Media Fragment URIs are defined for four dimensions:
- temporal fragments
- spatial fragments
- track fragments
- named fragments
The temporal dimension, while not accompanied with another dimension, can be easily mapped to byte ranges, since all Web media formats interleave their tracks in time and thus create the simple relationship between time and bytes.
The spatial dimension is a very complicated beast. If you address a rectangular image region out of a video, you might want just the bytes related to that image region. That’s almost impossible since pixels are encoded both aggregated across the frame and across time. Also, actually removing the context, i.e. the image data outside the region of interest may not be what you want – you may only want to focus in on the region of interest. Thus, the proposal for what to do in the spatial dimension is to simply retrieve all the data and have the UA deal with the display of the focused region, e.g. putting a dark overlay over the regions outside the region of interest.

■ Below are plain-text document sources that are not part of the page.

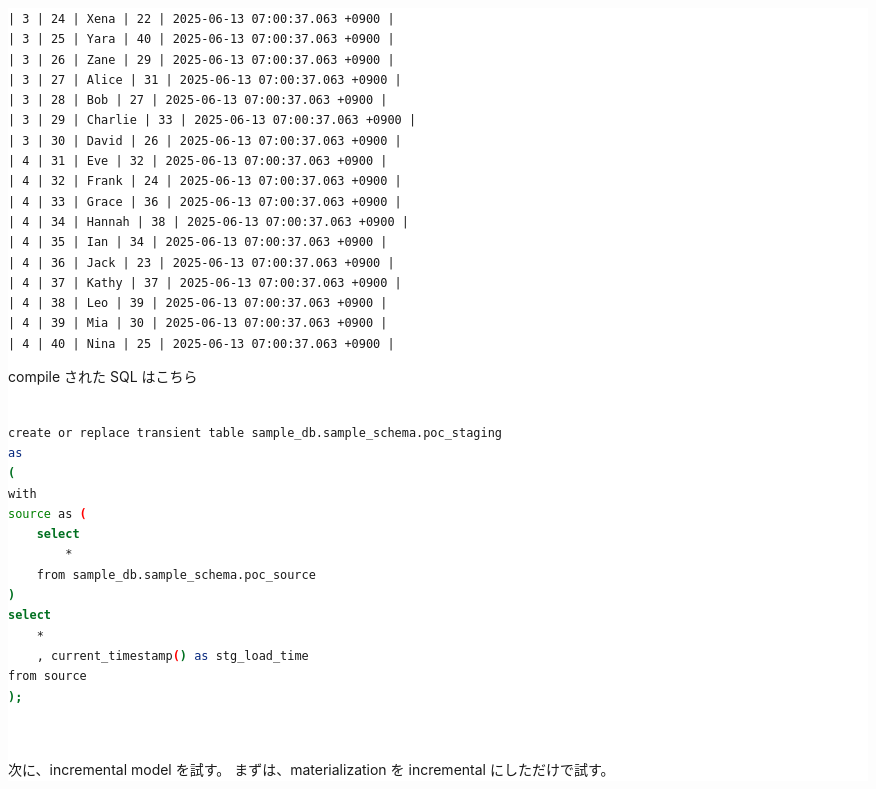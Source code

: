     | 3 | 24 | Xena | 22 | 2025-06-13 07:00:37.063 +0900 |
    | 3 | 25 | Yara | 40 | 2025-06-13 07:00:37.063 +0900 |
    | 3 | 26 | Zane | 29 | 2025-06-13 07:00:37.063 +0900 |
    | 3 | 27 | Alice | 31 | 2025-06-13 07:00:37.063 +0900 |
    | 3 | 28 | Bob | 27 | 2025-06-13 07:00:37.063 +0900 |
    | 3 | 29 | Charlie | 33 | 2025-06-13 07:00:37.063 +0900 |
    | 3 | 30 | David | 26 | 2025-06-13 07:00:37.063 +0900 |
    | 4 | 31 | Eve | 32 | 2025-06-13 07:00:37.063 +0900 |
    | 4 | 32 | Frank | 24 | 2025-06-13 07:00:37.063 +0900 |
    | 4 | 33 | Grace | 36 | 2025-06-13 07:00:37.063 +0900 |
    | 4 | 34 | Hannah | 38 | 2025-06-13 07:00:37.063 +0900 |
    | 4 | 35 | Ian | 34 | 2025-06-13 07:00:37.063 +0900 |
    | 4 | 36 | Jack | 23 | 2025-06-13 07:00:37.063 +0900 |
    | 4 | 37 | Kathy | 37 | 2025-06-13 07:00:37.063 +0900 |
    | 4 | 38 | Leo | 39 | 2025-06-13 07:00:37.063 +0900 |
    | 4 | 39 | Mia | 30 | 2025-06-13 07:00:37.063 +0900 |
    | 4 | 40 | Nina | 25 | 2025-06-13 07:00:37.063 +0900 |

compile された SQL はこちら

```bash

create or replace transient table sample_db.sample_schema.poc_staging
as
(
with
source as (
    select
        *
    from sample_db.sample_schema.poc_source
)
select
    *
    , current_timestamp() as stg_load_time
from source
);
      
 
```

次に、incremental model を試す。
まずは、materialization を incremental にしただけで試す。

The track dimension is similarly complicated and here it was decided that a redirect to a URI query would be in order in the demo Firefox plugin. Since this requires an intelligent server – which is available through the Ninsuna demo server that was implemented by Davy Van Deursen, another member of the MF WG – the Firefox plugin makes use of that. If the UA doesn’t have such an intelligent server available, it may again be most useful to only blend out the non-requested data on the UA similar to the spatial dimension.
The named dimension is still a largely undefined beast. It is clear that addressing a named dimension cannot be done together with the other dimensions, since a named dimension can represent any of the other dimensions above, and even a combination of them. Thus, resolving a named dimension requires an understanding of either the UA or the server what the name maps to. If, for example, a track has a name in a media resource and that name is stored in the media header and the UA already has a copy of all the media headers, it can resolve the name to the track that is being requested and take adequate action.